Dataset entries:
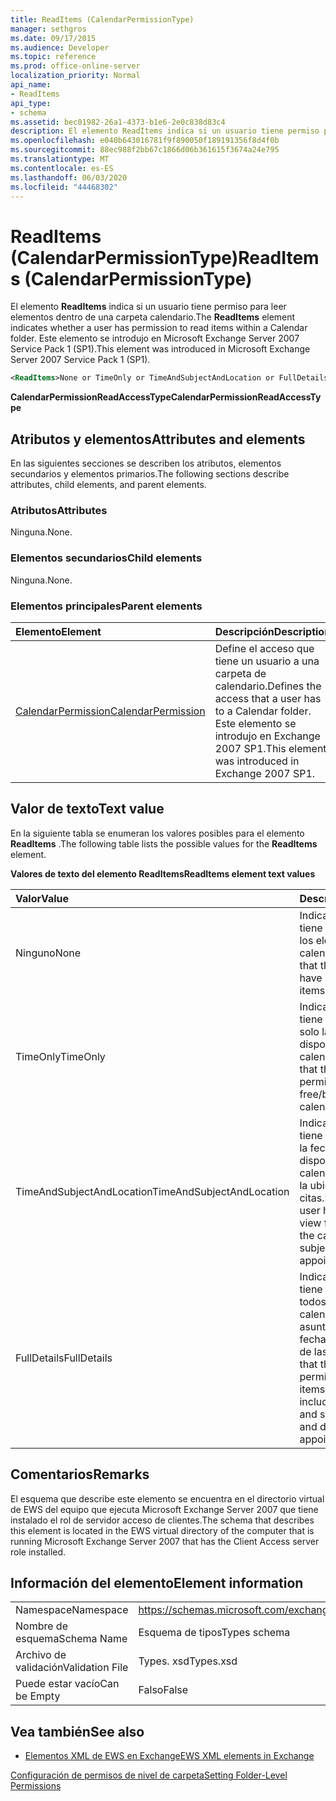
 ```yaml
---
title: ReadItems (CalendarPermissionType)
manager: sethgros
ms.date: 09/17/2015
ms.audience: Developer
ms.topic: reference
ms.prod: office-online-server
localization_priority: Normal
api_name:
- ReadItems
api_type:
- schema
ms.assetid: bec01982-26a1-4373-b1e6-2e0c838d83c4
description: El elemento ReadItems indica si un usuario tiene permiso para leer elementos dentro de una carpeta calendario. Este elemento se introdujo en Microsoft Exchange Server 2007 Service Pack 1 (SP1).
ms.openlocfilehash: e040b643016781f9f890050f189191356f8d4f0b
ms.sourcegitcommit: 88ec988f2bb67c1866d06b361615f3674a24e795
ms.translationtype: MT
ms.contentlocale: es-ES
ms.lasthandoff: 06/03/2020
ms.locfileid: "44468302"
---
```

# <a name="readitems-calendarpermissiontype"></a><span data-ttu-id="3edbe-104">ReadItems (CalendarPermissionType)</span><span class="sxs-lookup"><span data-stu-id="3edbe-104">ReadItems (CalendarPermissionType)</span></span>

<span data-ttu-id="3edbe-105">El elemento **ReadItems** indica si un usuario tiene permiso para leer elementos dentro de una carpeta calendario.</span><span class="sxs-lookup"><span data-stu-id="3edbe-105">The **ReadItems** element indicates whether a user has permission to read items within a Calendar folder.</span></span> <span data-ttu-id="3edbe-106">Este elemento se introdujo en Microsoft Exchange Server 2007 Service Pack 1 (SP1).</span><span class="sxs-lookup"><span data-stu-id="3edbe-106">This element was introduced in Microsoft Exchange Server 2007 Service Pack 1 (SP1).</span></span> 
  
```xml
<ReadItems>None or TimeOnly or TimeAndSubjectAndLocation or FullDetails</ReadItems>
```

 <span data-ttu-id="3edbe-107">**CalendarPermissionReadAccessType**</span><span class="sxs-lookup"><span data-stu-id="3edbe-107">**CalendarPermissionReadAccessType**</span></span>
## <a name="attributes-and-elements"></a><span data-ttu-id="3edbe-108">Atributos y elementos</span><span class="sxs-lookup"><span data-stu-id="3edbe-108">Attributes and elements</span></span>

<span data-ttu-id="3edbe-109">En las siguientes secciones se describen los atributos, elementos secundarios y elementos primarios.</span><span class="sxs-lookup"><span data-stu-id="3edbe-109">The following sections describe attributes, child elements, and parent elements.</span></span>
  
### <a name="attributes"></a><span data-ttu-id="3edbe-110">Atributos</span><span class="sxs-lookup"><span data-stu-id="3edbe-110">Attributes</span></span>

<span data-ttu-id="3edbe-111">Ninguna.</span><span class="sxs-lookup"><span data-stu-id="3edbe-111">None.</span></span>
  
### <a name="child-elements"></a><span data-ttu-id="3edbe-112">Elementos secundarios</span><span class="sxs-lookup"><span data-stu-id="3edbe-112">Child elements</span></span>

<span data-ttu-id="3edbe-113">Ninguna.</span><span class="sxs-lookup"><span data-stu-id="3edbe-113">None.</span></span>
  
### <a name="parent-elements"></a><span data-ttu-id="3edbe-114">Elementos principales</span><span class="sxs-lookup"><span data-stu-id="3edbe-114">Parent elements</span></span>

|<span data-ttu-id="3edbe-115">**Elemento**</span><span class="sxs-lookup"><span data-stu-id="3edbe-115">**Element**</span></span>|<span data-ttu-id="3edbe-116">**Descripción**</span><span class="sxs-lookup"><span data-stu-id="3edbe-116">**Description**</span></span>|
|:-----|:-----|
|[<span data-ttu-id="3edbe-117">CalendarPermission</span><span class="sxs-lookup"><span data-stu-id="3edbe-117">CalendarPermission</span></span>](calendarpermission.md) <br/> |<span data-ttu-id="3edbe-118">Define el acceso que tiene un usuario a una carpeta de calendario.</span><span class="sxs-lookup"><span data-stu-id="3edbe-118">Defines the access that a user has to a Calendar folder.</span></span> <span data-ttu-id="3edbe-119">Este elemento se introdujo en Exchange 2007 SP1.</span><span class="sxs-lookup"><span data-stu-id="3edbe-119">This element was introduced in Exchange 2007 SP1.</span></span>  <br/> |
   
## <a name="text-value"></a><span data-ttu-id="3edbe-120">Valor de texto</span><span class="sxs-lookup"><span data-stu-id="3edbe-120">Text value</span></span>

<span data-ttu-id="3edbe-121">En la siguiente tabla se enumeran los valores posibles para el elemento **ReadItems** .</span><span class="sxs-lookup"><span data-stu-id="3edbe-121">The following table lists the possible values for the **ReadItems** element.</span></span> 
  
<span data-ttu-id="3edbe-122">**Valores de texto del elemento ReadItems**</span><span class="sxs-lookup"><span data-stu-id="3edbe-122">**ReadItems element text values**</span></span>

|<span data-ttu-id="3edbe-123">**Valor**</span><span class="sxs-lookup"><span data-stu-id="3edbe-123">**Value**</span></span>|<span data-ttu-id="3edbe-124">**Descripción**</span><span class="sxs-lookup"><span data-stu-id="3edbe-124">**Description**</span></span>|
|:-----|:-----|
|<span data-ttu-id="3edbe-125">Ninguno</span><span class="sxs-lookup"><span data-stu-id="3edbe-125">None</span></span>  <br/> |<span data-ttu-id="3edbe-126">Indica que el usuario no tiene permiso para ver los elementos del calendario.</span><span class="sxs-lookup"><span data-stu-id="3edbe-126">Indicates that the user does not have permission to view items in the calendar.</span></span>  <br/> |
|<span data-ttu-id="3edbe-127">TimeOnly</span><span class="sxs-lookup"><span data-stu-id="3edbe-127">TimeOnly</span></span>  <br/> |<span data-ttu-id="3edbe-128">Indica que el usuario tiene permiso para ver solo la hora de disponibilidad en el calendario.</span><span class="sxs-lookup"><span data-stu-id="3edbe-128">Indicates that the user has permission to view only free/busy time in the calendar.</span></span>  <br/> |
|<span data-ttu-id="3edbe-129">TimeAndSubjectAndLocation</span><span class="sxs-lookup"><span data-stu-id="3edbe-129">TimeAndSubjectAndLocation</span></span>  <br/> |<span data-ttu-id="3edbe-130">Indica que el usuario tiene permiso para ver la fecha de disponibilidad en el calendario y el asunto y la ubicación de las citas.</span><span class="sxs-lookup"><span data-stu-id="3edbe-130">Indicates that the user has permission to view free/busy time in the calendar and the subject and location of appointments.</span></span>  <br/> |
|<span data-ttu-id="3edbe-131">FullDetails</span><span class="sxs-lookup"><span data-stu-id="3edbe-131">FullDetails</span></span>  <br/> |<span data-ttu-id="3edbe-132">Indica que el usuario tiene permiso para ver todos los elementos del calendario, incluidos el asunto, la ubicación y la fecha de disponibilidad de las citas.</span><span class="sxs-lookup"><span data-stu-id="3edbe-132">Indicates that the user has permission to view all items in the calendar, including free/busy time and subject, location, and details of appointments.</span></span>  <br/> |
   
## <a name="remarks"></a><span data-ttu-id="3edbe-133">Comentarios</span><span class="sxs-lookup"><span data-stu-id="3edbe-133">Remarks</span></span>

<span data-ttu-id="3edbe-134">El esquema que describe este elemento se encuentra en el directorio virtual de EWS del equipo que ejecuta Microsoft Exchange Server 2007 que tiene instalado el rol de servidor acceso de clientes.</span><span class="sxs-lookup"><span data-stu-id="3edbe-134">The schema that describes this element is located in the EWS virtual directory of the computer that is running Microsoft Exchange Server 2007 that has the Client Access server role installed.</span></span>
  
## <a name="element-information"></a><span data-ttu-id="3edbe-135">Información del elemento</span><span class="sxs-lookup"><span data-stu-id="3edbe-135">Element information</span></span>

|||
|:-----|:-----|
|<span data-ttu-id="3edbe-136">Namespace</span><span class="sxs-lookup"><span data-stu-id="3edbe-136">Namespace</span></span>  <br/> |https://schemas.microsoft.com/exchange/services/2006/types  <br/> |
|<span data-ttu-id="3edbe-137">Nombre de esquema</span><span class="sxs-lookup"><span data-stu-id="3edbe-137">Schema Name</span></span>  <br/> |<span data-ttu-id="3edbe-138">Esquema de tipos</span><span class="sxs-lookup"><span data-stu-id="3edbe-138">Types schema</span></span>  <br/> |
|<span data-ttu-id="3edbe-139">Archivo de validación</span><span class="sxs-lookup"><span data-stu-id="3edbe-139">Validation File</span></span>  <br/> |<span data-ttu-id="3edbe-140">Types. xsd</span><span class="sxs-lookup"><span data-stu-id="3edbe-140">Types.xsd</span></span>  <br/> |
|<span data-ttu-id="3edbe-141">Puede estar vacío</span><span class="sxs-lookup"><span data-stu-id="3edbe-141">Can be Empty</span></span>  <br/> |<span data-ttu-id="3edbe-142">Falso</span><span class="sxs-lookup"><span data-stu-id="3edbe-142">False</span></span>  <br/> |
   
## <a name="see-also"></a><span data-ttu-id="3edbe-143">Vea también</span><span class="sxs-lookup"><span data-stu-id="3edbe-143">See also</span></span>



- [<span data-ttu-id="3edbe-144">Elementos XML de EWS en Exchange</span><span class="sxs-lookup"><span data-stu-id="3edbe-144">EWS XML elements in Exchange</span></span>](ews-xml-elements-in-exchange.md)


[<span data-ttu-id="3edbe-145">Configuración de permisos de nivel de carpeta</span><span class="sxs-lookup"><span data-stu-id="3edbe-145">Setting Folder-Level Permissions</span></span>](https://msdn.microsoft.com/library/c7530e86-5112-401c-b10a-9c054ae59f07%28Office.15%29.aspx)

Task brief: Out of the records above, pull the lines that include the word "CalendarPermissionType".

Task answer:
title: ReadItems (CalendarPermissionType)
# <a name="readitems-calendarpermissiontype"></a><span data-ttu-id="3edbe-104">ReadItems (CalendarPermissionType)</span><span class="sxs-lookup"><span data-stu-id="3edbe-104">ReadItems (CalendarPermissionType)</span></span>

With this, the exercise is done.